What is of far more practical significance—at any rate to my own research—is that the paratextual material—maps and images—frequently fairs less well in the copying process than the text. This issue has affected my own research on several occasions, in relation to one of Gardner Wilkinson’s books, Dalmatia and Montenegro (1848)—a travel and regional history book on the southernmost regions of the Habsburg Empire, with forays into the contested borderland with the Ottoman Empire. It was only after studying this text for a year that I realised that the original edition included a fold-out map of the eastern Adriatic and Balkan coast. This feature had not been reproduced in the copy that I had downloaded from the IA—I had to rely on another website to see this. Finding out that the original book had a map was not a surprise—the publisher, John Murray often included them in regional and travel books—but at the same time my thoughts at various points during the past year were more along the lines of ‘It’s so frustrating having to use google earth—why doesn’t this book have a map?’. The question that I should have been asking was, of course, ‘I wonder if the original had a map?’.

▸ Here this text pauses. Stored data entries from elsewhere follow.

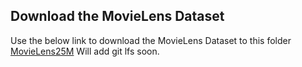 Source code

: ## Download the MovieLens Dataset
Use the below link to download the MovieLens Dataset to this folder
[MovieLens25M](https://grouplens.org/datasets/movielens/25m/)
Will add git lfs soon. 
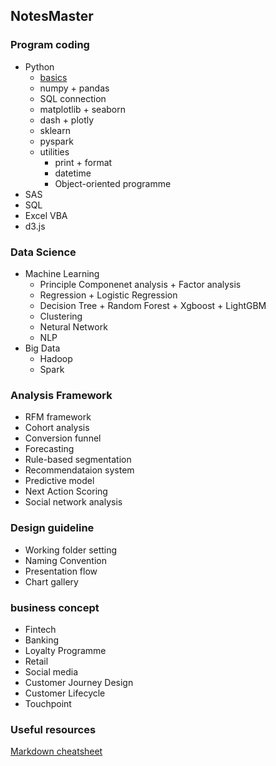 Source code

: ## NotesMaster
### Program coding
 - Python
   - [basics](https://github.com/danstudiohk/NotesMaster/wiki/Python-Basics)
   - numpy + pandas
   - SQL connection
   - matplotlib + seaborn
   - dash + plotly
   - sklearn
   - pyspark
   - utilities
      - print + format
      - datetime
      - Object-oriented programme
 - SAS
 - SQL
 - Excel VBA
 - d3.js

### Data Science
 - Machine Learning
   - Principle Componenet analysis + Factor analysis
   - Regression + Logistic Regression
   - Decision Tree + Random Forest + Xgboost + LightGBM
   - Clustering 
   - Netural Network
   - NLP
 - Big Data
   - Hadoop
   - Spark
 
### Analysis Framework
 - RFM framework
 - Cohort analysis
 - Conversion funnel
 - Forecasting
 - Rule-based segmentation
 - Recommendataion system
 - Predictive model
 - Next Action Scoring
 - Social network analysis

### Design guideline
 - Working folder setting
 - Naming Convention
 - Presentation flow
 - Chart gallery

### business concept
 - Fintech
 - Banking
 - Loyalty Programme 
 - Retail
 - Social media
 - Customer Journey Design
 - Customer Lifecycle
 - Touchpoint
 
 ### Useful resources
 [Markdown cheatsheet](https://github.com/adam-p/markdown-here/wiki/Markdown-Here-Cheatsheet)
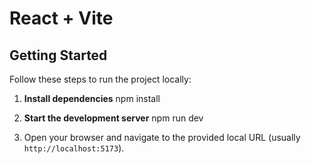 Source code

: # React + Vite

## Getting Started

Follow these steps to run the project locally:

1. **Install dependencies**
    npm install

2. **Start the development server**
    npm run dev

3. Open your browser and navigate to the provided local URL (usually `http://localhost:5173`).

The story with images is better, but has some of the same problems. One problem is that some images are landscape and it takes more effort to rotate them (they need to be downloaded first) than it would do for a book—a case where John Berger’s critique really does matter: it is all too easy to simply skip over them, or be lazy or simply glance at them and move on. This is a problem that can be easily solved, given a few moments. But there are also more serious issues: some images in scans are blurred or otherwise distorted (and on a few occasions, I have even found that whole pages are missing). Usually this has not been too much of a problem, but there have been times when it has been an issue: I still recall one supervision in which myself and my supervisors disagreed as to whether a particular image of a track on the hills above the plain of Tzetinie and Lake Scutari (in Montenegro) showed a man on a donkey or not. It was hardly a major issue, but was one which would not have occurred had I been using a hard copy rather than an inadequately-copied image.

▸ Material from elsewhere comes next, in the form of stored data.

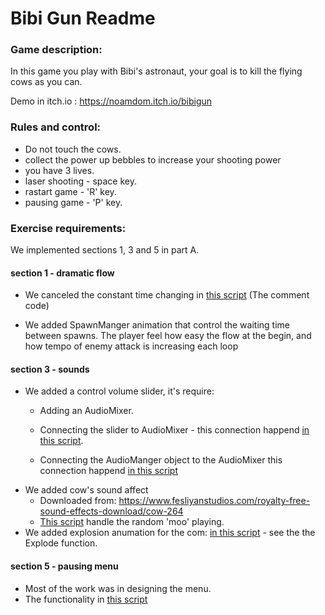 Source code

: # Bibi Gun Readme

### Game description:
In this game you play with Bibi's astronaut, your goal is to kill  the flying cows as you can.

Demo in itch.io : https://noamdom.itch.io/bibigun 


### Rules and control: 
* Do not touch the cows.
* collect the power up bebbles to increase your shooting power
* you have 3 lives.
* laser shooting - space key.
* rastart game - 'R' key.
* pausing game - 'P' key.

### Exercise requirements: 
We implemented sections 1, 3 and 5 in part A.

#### section 1 - dramatic flow
* We canceled the constant time changing in [this script](https://github.com/dobzik/MainGameDev/blob/master/Lesson7/BibiGun/Assets/Script/SpawnManager.cs) (The comment code)

* We added SpawnManger animation that control the waiting time between spawns. The player feel how easy the flow at the begin, and how tempo of enemy attack is increasing each loop

#### section 3 - sounds
* We added a control volume slider, it's require:
	* Adding an AudioMixer.
	* Connecting the slider to AudioMixer - this connection happend [in this script](https://github.com/dobzik/MainGameDev/blob/master/Lesson7/BibiGun/Assets/Script/SettingMenu.cs).

	* Connecting the AudioManger object to the AudioMixer this connection happend [in this script](https://github.com/dobzik/MainGameDev/blob/master/Lesson7/BibiGun/Assets/Script/AudioManager.cs)
* We added cow's sound affect
	* Downloaded from: https://www.fesliyanstudios.com/royalty-free-sound-effects-download/cow-264
	* [This script](https://github.com/dobzik/MainGameDev/blob/master/Lesson7/BibiGun/Assets/Script/RandomMoo.cs) handle the random 'moo' playing.
* We added explosion anumation for the com: [in this script](https://github.com/dobzik/MainGameDev/blob/master/Lesson7/BibiGun/Assets/Script/Enemy.cs#L71-L82) - see the the Explode function.

#### section 5 - pausing menu
* Most of the work was in designing the menu.
* The functionality in [this script](https://github.com/dobzik/MainGameDev/blob/master/Lesson7/BibiGun/Assets/Script/PauseMenu.cs)


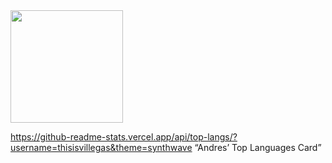 <img height="180em" src="https://github-readme-stats.vercel.app/api?username=antistereotip&show_icons=true&hide_border=true&&count_private=true&include_all_commits=true" />

https://github-readme-stats.vercel.app/api/top-langs/?username=thisisvillegas&theme=synthwave “Andres’ Top Languages Card”
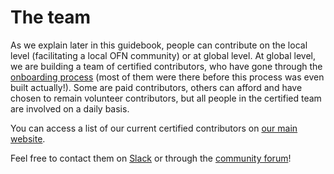 # The team

As we explain later in this guidebook, people can contribute on the local level \(facilitating a local OFN community\) or at global level. At global level, we are building a team of certified contributors, who have gone through the [onboarding process](https://ofn-user-guide.gitbook.io/ofn-handbook/working-on-the-ofn-governance/team-organization/onboarding-process) \(most of them were there before this process was even built actually!\). Some are paid contributors, others can afford and have chosen to remain volunteer contributors, but all people in the certified team are involved on a daily basis.

You can access a list of our current certified contributors on [our main website](https://www.openfoodnetwork.org/who-we-are/).

Feel free to contact them on [Slack](https://openfoodnetwork.slack.com) or through the [community forum](https://community.openfoodnetwork.org)!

Whilst I have dwelt on some of the drawbacks involving the IA—in part because these are not often discussed—they definitely should not suggest that the IA is a resource with major problems. Even when it comes to research on materiality, there are advantages. Unlike the digitisation produced by some scanning technology—such as ECCO—the images of book pages are usually of a high standard: annotations and marginalia—now an area of major interest amongst scholars—come out well, allowing signs of reader engagement and contemporary responses to be studied.[4] On several occasions I have even come across a reader noting the full name of an author, where only initials were printed—a potentially invaluable piece of help—although one of course which depends on the copy being scanned: if copiers choose the books in best condition, with clean pages, then historians interested in this angle may not even be aware of a lost opportunity.  Especially during the last year, the choice has been, far more often than not, either to use a digital copy of a book (especially a nineteenth-century one), or make do without it altogether. Other options exist: the Hathi Trust, covers a similar time period. Early English Books Online features books from the late medieval and early modern periods. For me though, the IA has quite literally been the most important website on the internet.

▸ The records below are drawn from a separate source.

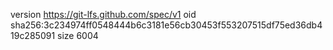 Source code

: version https://git-lfs.github.com/spec/v1
oid sha256:3c234974ff0548444b6c3181e56cb30453f553207515df75ed36db419c285091
size 6004
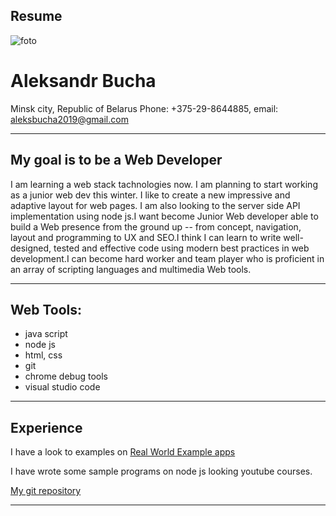 ## Resume
![foto](https://mediatech.edu/wp-content/uploads/2016/10/web_development_courses_houston_tx-299x300.jpg)

 # Aleksandr Bucha
Minsk city, Republic of Belarus
Phone: +375-29-8644885, email: aleksbucha2019@gmail.com  

___

## My goal is to be a Web Developer

I am learning a web stack tachnologies now. I am planning to start working as a junior web dev this winter. I like to create a new impressive and adaptive layout for web pages. I am also looking to the server side API implementation using node js.I want become Junior Web developer able to build a Web presence from the ground up -- from concept, navigation, layout and programming to UX and SEO.I think I can learn to write well-designed, tested and effective code using modern best practices in web development.I can become hard worker and team player who is proficient in an array of scripting languages and multimedia Web tools.
___

## Web Tools:
* java script 
* node js
* html, css 
* git 
* chrome debug tools
* visual studio code
___

## Experience

I have a look to examples on [Real World Example apps](https://github.com/gothinkster/realworld)

I have wrote some sample programs on node js looking youtube courses.

[My git repository](https://github.com/aleksbucha)
___
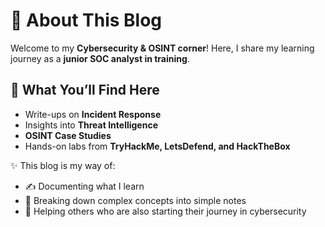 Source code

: # 🔐 About This Blog  

Welcome to my **Cybersecurity & OSINT corner**! Here, I share my learning journey as a **junior SOC analyst in training**.  

## 📌 What You’ll Find Here  
- Write-ups on **Incident Response**  
- Insights into **Threat Intelligence**  
- **OSINT Case Studies**  
- Hands-on labs from **TryHackMe, LetsDefend, and HackTheBox**  

✨ This blog is my way of:  
- ✍️ Documenting what I learn  
- 🔎 Breaking down complex concepts into simple notes  
- 🤝 Helping others who are also starting their journey in cybersecurity  

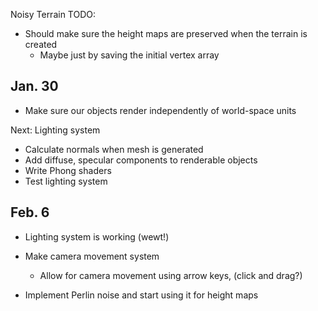 Noisy Terrain TODO:

- Should make sure the height maps are preserved when the terrain is created
  - Maybe just by saving the initial vertex array
    
    
Jan. 30
-------
- Make sure our objects render independently of world-space units
 
Next: Lighting system
+ Calculate normals when mesh is generated
+ Add diffuse, specular components to renderable objects
+ Write Phong shaders
+ Test lighting system

Feb. 6
------
- Lighting system is working (wewt!)

- Make camera movement system
  - Allow for camera movement using arrow keys, (click and drag?)
 
- Implement Perlin noise and start using it for height maps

Figure 1: The Internet Archive homepage.

Figure 2: Results for Manners and Customs of the Ancient Egyptians (several volumes and editions).

Figure 3: Wilkinson’s Manners and Customs of the Ancient Egyptians—a navigable book, which is also available to download.

Download PDF


Berger, J., Ways of Seeing (London, 1972)

Jackson, H. J., Marginalia: Readers Writing in Books (New Haven CT, 2001)

Jackson, H. J., Romantic Readers: The Evidence of Marginalia (New Haven CT, 2005)

Internet Archive. < >, accessed 21.3.2021.

Wilkinson, J. G., Manners and Customs of the Ancient Egyptians (London, 1837)

Wilkinson, J. G., Modern Egypt and Thebes (London, 1843)

Wilkinson, J. G., Dalmatia and Montenegro (London, 1848)



[1] Internet Archive. < >, accessed 21.3.2021.

[2] J. G. Wilkinson, Manners and Customs of the Ancient Egyptians (London, 1837); J. G. Wilkinson, Modern Egypt and Thebes. (London, 1843); J. G. Wilkinson, Dalmatia and Montenegro (London, 1848).

[3] J. Berger, Ways of Seeing (London, 1972).

[4] H. J. Jackson, Marginalia: Readers Writing in Books (New Haven CT, 2001); H. J. Jackson, Romantic Readers: The Evidence of Marginalia (New Haven CT, 2005).

The Fight for the Soul of the Democratic Party

Author Biography

Alex Riggs is an MA History student at the University of Nottingham. He will be starting a Midlands4Cities funded PhD there in September, studying Ted Kennedy and Jesse Jackson’s presidential primary campaigns.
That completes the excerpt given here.